Progressivement les vétérinaires ont compris qu’améliorer la qualité des soins post-opératoires valorisait les actes chirurgicaux, que traiter la douleur diminuait non seulement les plaintes des animaux mais également la mortalité et la morbidité, que donner des aliments adaptés limitaient les désordres digestifs et accéléraient la guérison, que la rééducation fonctionnelle, loin d’être une pratique ésotérique, faisait partie intégrante du processus de soins et enfin que la prise en charge globale des animaux malades faisait sens.

Puis les spécificités d’espèces ont été prises en compte. Le chat n’apprécie pas du tout d’être arraché à son environnement familier. Il a besoin de conditions et d’attention particulières. Le mélanger avec les chiens peut être générateur d’un stress délétère. Plus récemment, les nouveaux animaux de compagnie ont commencé à être hospitalisés. Comme ils recouvrent une vaste diversité (carnivores, herbivores, oiseaux, reptiles), les cages ont été enrichies et agrémentées de parcours de jeux.

L’hospitalisation a profité de la spécialisation vétérinaire et des progrès techniques pour aboutir à la création de quelques centres de soins intensifs. 

L’hospitalisation vétérinaire en se développant a malheureusement rencontré les problématiques de l’hospitalisation humaine : solitude du malade, angoisses de la « famille », difficultés de communication, dérives des coûts, risque contagieux et maladies nosocomiales…

L’hôpital reste le cœur de la clinique, l’outil de valorisation des soins, un carrefour d’échanges et de réflexion pour l’équipe soignante au sens large, le point névralgique des dysfonctionnements et conflits. Se préoccuper du bien-être des malades et des soignants est crucial.

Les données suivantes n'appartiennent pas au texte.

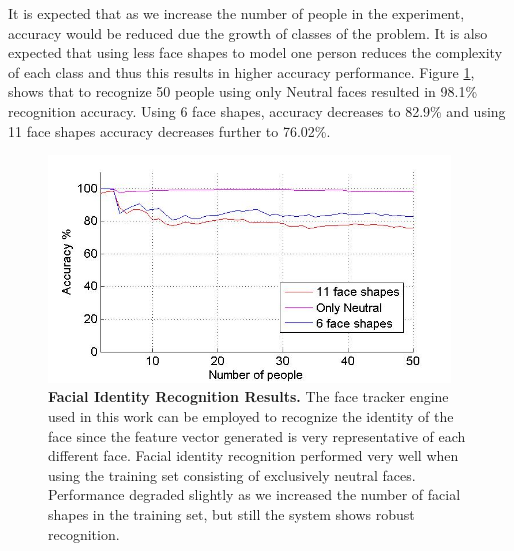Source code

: \documentclass[]{article}
\begin{document}
It is expected that as we increase the number of people in the experiment, accuracy would be reduced due the growth of
classes of the problem. It is also expected  that using less face shapes to model one person reduces the complexity of
each class and thus this results in higher accuracy performance. Figure \ref{identityRecognition}, shows that to recognize 50
people using only Neutral faces resulted in 98.1\% recognition accuracy.  Using 6 face shapes, accuracy decreases to
82.9\% and using 11 face shapes accuracy decreases further to 76.02\%.


\begin{figure}[ht]
\begin{center}
\vspace{-3mm}
\includegraphics[width=0.95\textwidth]{figures/peopleRecognition4.jpg}
\end{center}
\caption{\textbf{Facial Identity Recognition Results.} The face tracker engine used in this work can be employed 
to recognize the identity of the face since the feature vector generated is very representative  of each different face.
Facial identity recognition performed very well when using the training set consisting of exclusively neutral faces. 
Performance degraded slightly as we increased the number of facial shapes in the training set, but still the system shows 
robust  recognition.}
\label{identityRecognition}
\end{figure}
\end{document}
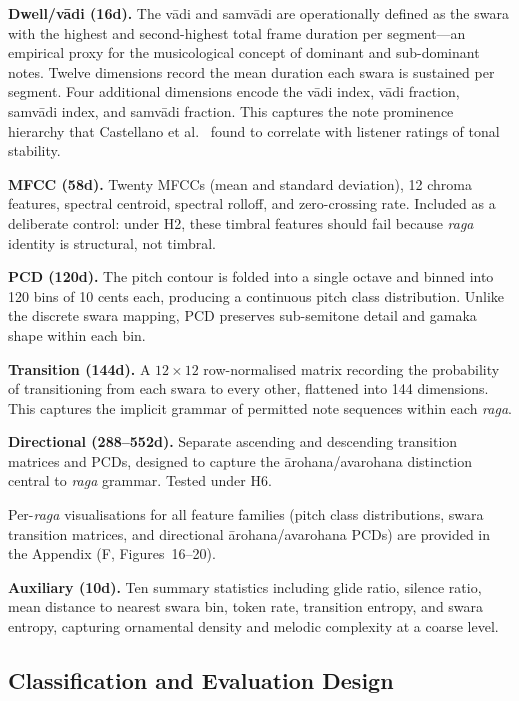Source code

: \documentclass[11pt,a4paper]{article}
\begin{document}
{\textbf{Dwell/v\=adi (16d).} The v\=adi and samv\=adi are operationally defined as the swara with the highest and second-highest total frame duration per segment---an empirical proxy for the musicological concept of dominant and sub-dominant notes. Twelve dimensions record the mean duration each swara is sustained per segment. Four additional dimensions encode the v\=adi index, v\=adi fraction, samv\=adi index, and samv\=adi fraction. This captures the note prominence hierarchy that Castellano et al.~\cite{castellano1984} found to correlate with listener ratings of tonal stability.

\textbf{MFCC (58d).} Twenty MFCCs (mean and standard deviation), 12 chroma features, spectral centroid, spectral rolloff, and zero-crossing rate. Included as a deliberate control: under H2, these timbral features should fail because \textit{raga} identity is structural, not timbral.

\textbf{PCD (120d).} The pitch contour is folded into a single octave and binned into 120 bins of 10 cents each, producing a continuous pitch class distribution. Unlike the discrete swara mapping, PCD preserves sub-semitone detail and gamaka shape within each bin.

\textbf{Transition (144d).} A $12\times12$ row-normalised matrix recording the probability of transitioning from each swara to every other, flattened into 144 dimensions. This captures the implicit grammar of permitted note sequences within each \textit{raga}.

\textbf{Directional (288--552d).} Separate ascending and descending transition matrices and PCDs, designed to capture the \=arohana/avarohana distinction central to \textit{raga} grammar. Tested under H6.

\noindent Per-\textit{raga} visualisations for all feature families (pitch class distributions, swara transition matrices, and directional \=arohana/avarohana PCDs) are provided in the Appendix (F, Figures~16--20).

\textbf{Auxiliary (10d).} Ten summary statistics including glide ratio, silence ratio, mean distance to nearest swara bin, token rate, transition entropy, and swara entropy, capturing ornamental density and melodic complexity at a coarse level.

\subsection{Classification and Evaluation Design}
\label{sec:eval-design}

}
\end{document}
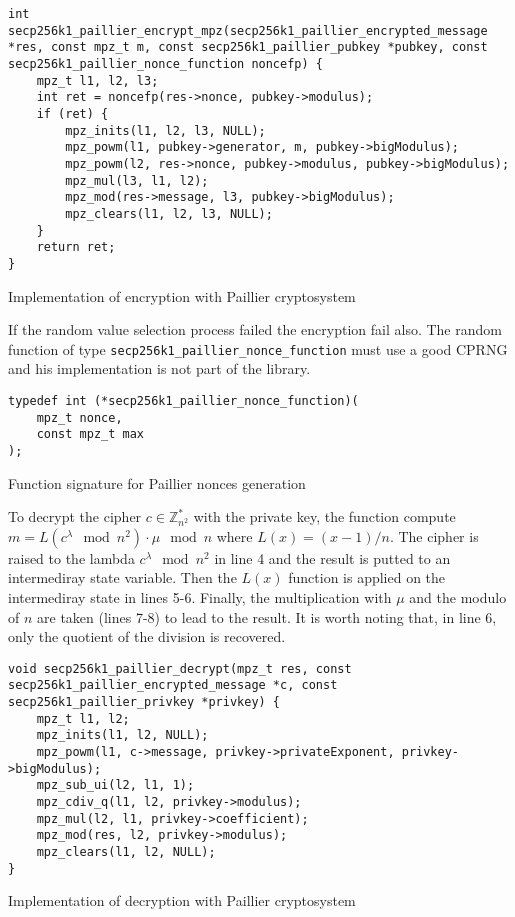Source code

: \begin{listing}
  \begin{verbatim}
int secp256k1_paillier_encrypt_mpz(secp256k1_paillier_encrypted_message *res, const mpz_t m, const secp256k1_paillier_pubkey *pubkey, const secp256k1_paillier_nonce_function noncefp) {
    mpz_t l1, l2, l3;
    int ret = noncefp(res->nonce, pubkey->modulus);
    if (ret) {
        mpz_inits(l1, l2, l3, NULL);
        mpz_powm(l1, pubkey->generator, m, pubkey->bigModulus);
        mpz_powm(l2, res->nonce, pubkey->modulus, pubkey->bigModulus);
        mpz_mul(l3, l1, l2);
        mpz_mod(res->message, l3, pubkey->bigModulus);
        mpz_clears(l1, l2, l3, NULL);
    }
    return ret;
}
  \end{verbatim}
	\caption{Implementation of encryption with Paillier cryptosystem}
	\label{lst:implEncryptPaillier}
\end{listing}

If the random value selection
process failed the encryption fail also. The random function of type
\texttt{secp256k1\_paillier\_nonce\_function} must use a good CPRNG and his implementation
is not part of the library.

\begin{listing}
  \begin{verbatim}
typedef int (*secp256k1_paillier_nonce_function)(
    mpz_t nonce,
    const mpz_t max
);
  \end{verbatim}
	\caption{Function signature for Paillier nonces generation}
	\label{lst:PaillierNoncesSigFunc}
\end{listing}

To decrypt the cipher $c \in \mathbb{Z}_{n^2}^*$ with the private key, the function
compute $m = L(c^{\lambda} \mod n^2) \cdot \mu \mod n$ where $L(x) = (x - 1) / n$.
The cipher is raised to the lambda $c^{\lambda} \mod n^2$ in line 4 and the result
is putted to an intermediray state variable. Then the $L(x)$ function is applied
on the intermediray state in lines 5-6. Finally, the multiplication with $\mu$ and
the modulo of $n$ are taken (lines 7-8) to lead to the result. It is worth noting
that, in line 6, only the quotient of the division is recovered.

\begin{listing}
  \begin{verbatim}
void secp256k1_paillier_decrypt(mpz_t res, const secp256k1_paillier_encrypted_message *c, const secp256k1_paillier_privkey *privkey) {
    mpz_t l1, l2;
    mpz_inits(l1, l2, NULL);
    mpz_powm(l1, c->message, privkey->privateExponent, privkey->bigModulus);
    mpz_sub_ui(l2, l1, 1);
    mpz_cdiv_q(l1, l2, privkey->modulus);
    mpz_mul(l2, l1, privkey->coefficient);
    mpz_mod(res, l2, privkey->modulus);
    mpz_clears(l1, l2, NULL);
}
  \end{verbatim}
	\caption{Implementation of decryption with Paillier cryptosystem}
	\label{lst:implDecryptPaillier}
\end{listing}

Réussir l’hospitalisation : satisfaction dès l’admission. Cette année le thème du congrès national est l’hospitalisation. La thématique sera élargie autour de l’agencement, l’ergonomie et l’hygiène des locaux, des équipements, du bien-être animal, du bien-être des personnels soignants, ainsi que de la gestion, du management, de la communication, des nouvelles technologies et de l’innovation. Ce choix original de parler de l’hospitalisation des carnivores domestiques et des NAC permet d’aborder de nombreuses problématiques médicales, chirurgicales et thérapeutiques.

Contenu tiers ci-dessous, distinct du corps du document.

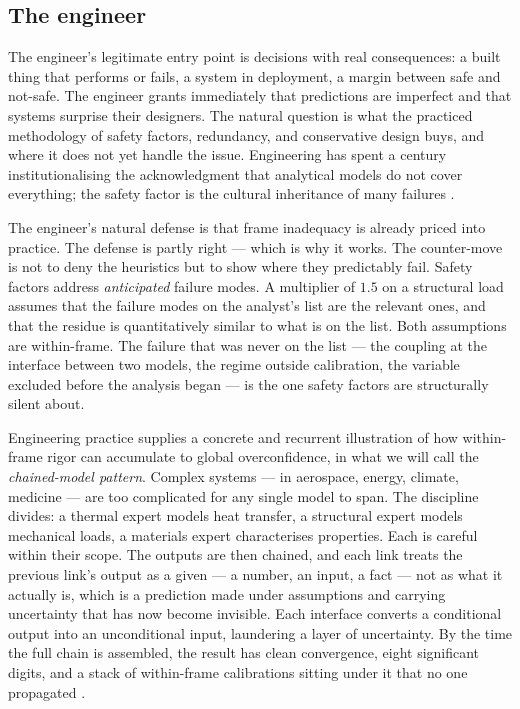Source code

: \documentclass[11pt,a4paper]{article}
\begin{document}
\subsection{The engineer}
\label{sec:engineer}

The engineer's legitimate entry point is decisions with real
consequences: a built thing that performs or fails, a system in
deployment, a margin between safe and not-safe. The engineer grants
immediately that predictions are imperfect and that systems surprise
their designers. The natural question is what the practiced methodology
of safety factors, redundancy, and conservative design buys, and where it
does not yet handle the issue. Engineering has spent a century
institutionalising the acknowledgment that analytical models do not cover
everything; the safety factor is the cultural inheritance of many
failures \citep{Petroski1985,Perrow1984,Vaughan1996}.

The engineer's natural defense is that frame inadequacy is already priced
into practice. The defense is partly right --- which is why it works.
The counter-move is not to deny the heuristics but to show where they
predictably fail. Safety factors address \emph{anticipated} failure modes.
A multiplier of $1.5$ on a structural load assumes that the failure modes
on the analyst's list are the relevant ones, and that the residue is
quantitatively similar to what is on the list. Both assumptions are
within-frame. The failure that was never on the list --- the coupling at
the interface between two models, the regime outside calibration, the
variable excluded before the analysis began --- is the one safety factors
are structurally silent about.

Engineering practice supplies a concrete and recurrent illustration of
how within-frame rigor can accumulate to global overconfidence, in what
we will call the \emph{chained-model pattern}. Complex systems --- in
aerospace, energy, climate, medicine --- are too complicated for any
single model to span. The discipline divides: a thermal expert models
heat transfer, a structural expert models mechanical loads, a materials
expert characterises properties. Each is careful within their scope. The
outputs are then chained, and each link treats the previous link's
output as a given --- a number, an input, a fact --- not as what it
actually is, which is a prediction made under assumptions and carrying
uncertainty that has now become invisible. Each interface converts a
conditional output into an unconditional input, laundering a layer of
uncertainty. By the time the full chain is assembled, the result has
clean convergence, eight significant digits, and a stack of within-frame
calibrations sitting under it that no one propagated
\citep{OberkampfRoy2010,RoyOberkampf2011}.
\end{document}
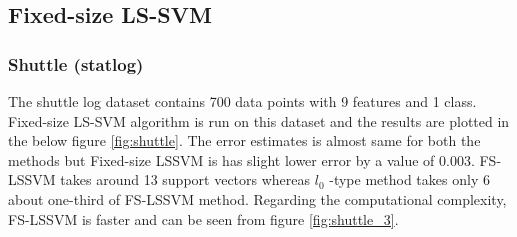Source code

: \subsection{ Fixed-size LS-SVM}
\subsubsection{ Shuttle (statlog)}
The shuttle log dataset contains 700 data points with 9 features and 1 class. Fixed-size LS-SVM algorithm is run on this dataset and the results are plotted in the below figure \ref{fig:shuttle}. The error estimates is almost same for both the methods but Fixed-size LSSVM is has slight lower error by a value of 0.003. FS-LSSVM takes around 13 support vectors whereas $l_0$ -type method takes only 6 about one-third of FS-LSSVM method. Regarding the computational complexity, FS-LSSVM is faster and can be seen from figure \ref{fig:shuttle_3}. 
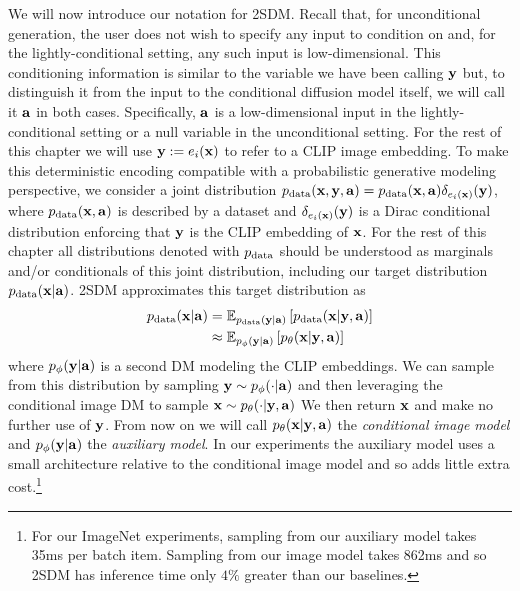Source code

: We will now introduce our notation for 2SDM. Recall that, for unconditional generation, the user does not wish to specify any input to condition on and, for the lightly-conditional setting, any such input is low-dimensional. This conditioning information is similar to the variable we have been calling ${\mathbf{y}}$ but, to distinguish it from the input to the conditional diffusion model itself, we will call it ${\mathbf{a}}$ in both cases. Specifically, ${\mathbf{a}}$ is a low-dimensional input in the lightly-conditional setting or a null variable in the unconditional setting. For the rest of this chapter we will use ${\mathbf{y}} := e_i({\mathbf{x}})$ to refer to a CLIP image embedding. To make this deterministic encoding compatible with a probabilistic generative modeling perspective, we consider a joint distribution $p_{\rm{data}}({\mathbf{x}}, {\mathbf{y}}, {\mathbf{a}})=p_{\rm{data}}({\mathbf{x}}, {\mathbf{a}})\delta_{e_i({\mathbf{x}})}({\mathbf{y}})$, where $p_{\rm{data}}({\mathbf{x}}, {\mathbf{a}})$ is described by a dataset and $\delta_{e_i({\mathbf{x}})}({\mathbf{y}})$ is a Dirac conditional distribution enforcing that ${\mathbf{y}}$ is the CLIP embedding of ${\mathbf{x}}$. For the rest of this chapter all distributions denoted with $p_{\rm{data}}$ should be understood as marginals and/or conditionals of this joint distribution, including our target distribution $p_{\rm{data}}({\mathbf{x}}|{\mathbf{a}})$. 2SDM approximates this target distribution as
%
\begin{align} \label{eq:no-a}
    \pdata(\rvx|\rva) &= \mathbb{E}_{\pdata(\rvy|\rva)} \left[ \pdata(\rvx|\rvy,\rva) \right] \\
    &\approx \mathbb{E}_{p_\phi(\rvy|\rva)} \left[ p_\theta(\rvx|\rvy,\rva) \right] %
\end{align}
where $p_\phi({\mathbf{y}}|{\mathbf{a}})$ is a second DM modeling the CLIP embeddings. We can sample from this distribution by sampling ${\mathbf{y}}\sim p_\phi(\cdot|{\mathbf{a}})$ and then leveraging the conditional image DM to sample ${\mathbf{x}} \sim p_\theta(\cdot|{\mathbf{y}},{\mathbf{a}})$ We then return ${\mathbf{x}}$ and make no further use of ${\mathbf{y}}$.
%
From now on we will call $p_\theta({\mathbf{x}}|{\mathbf{y}},{\mathbf{a}})$ the \textit{conditional image model} and $p_\phi({\mathbf{y}}|{\mathbf{a}})$ the \textit{auxiliary model}. In our experiments the auxiliary model uses a small architecture relative to the conditional image model and so adds little extra cost.\footnote{For our ImageNet experiments, sampling from our auxiliary model takes 35ms per batch item. Sampling from our image model takes 862ms and so 2SDM has inference time only $4\%$ greater than our baselines.}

La mission du conseil scientifique de Bordeaux 2020 a été d’élaborer un programme original, proposant un large panels de modules de formations, de TP/TD, de savoirs faire et de courtes communications, couvrant un vaste éventail de spécialités. pertinent et résolument pratique. La plupart des groupes d’études intéressés par le thème du congrès sont représentés par d’éminents consœurs et confrères toutes et tous reconnus et appréciés par la profession :

Fabien Arnaud pour le GECOV, Érik Asimus Vice-Président délégué à la Formation Continue Vétérinaire, Thierry Azoulay pour le GEMO, Jean-Philippe Billet pour le GEC, Gérard Bartel comme Président du conseil scientifique 2019, Claire Bedu-Lange pour le GEO, Éric Bomassi pour le GECA, Maud Clavel pour le GENAD, Anne Daudin pour le GENAD et pour son regard avisé de praticienne, Delphine Delassus pour le GEAO et le GEB, François Demmanget pour le GERM, Hélène Gallois-Bride pour le GEIM, Emmanuel Gaultier pour le GECAF, Juan Hernandez pour le GEMi et le GEN, Agnès Laget pour le GEREP, Marc Leclerc pour son regard éclairé et critique de généraliste, Émilie Rosset Vice-Présidente et pour le GERES et Émilie Tessier pour le GENAC.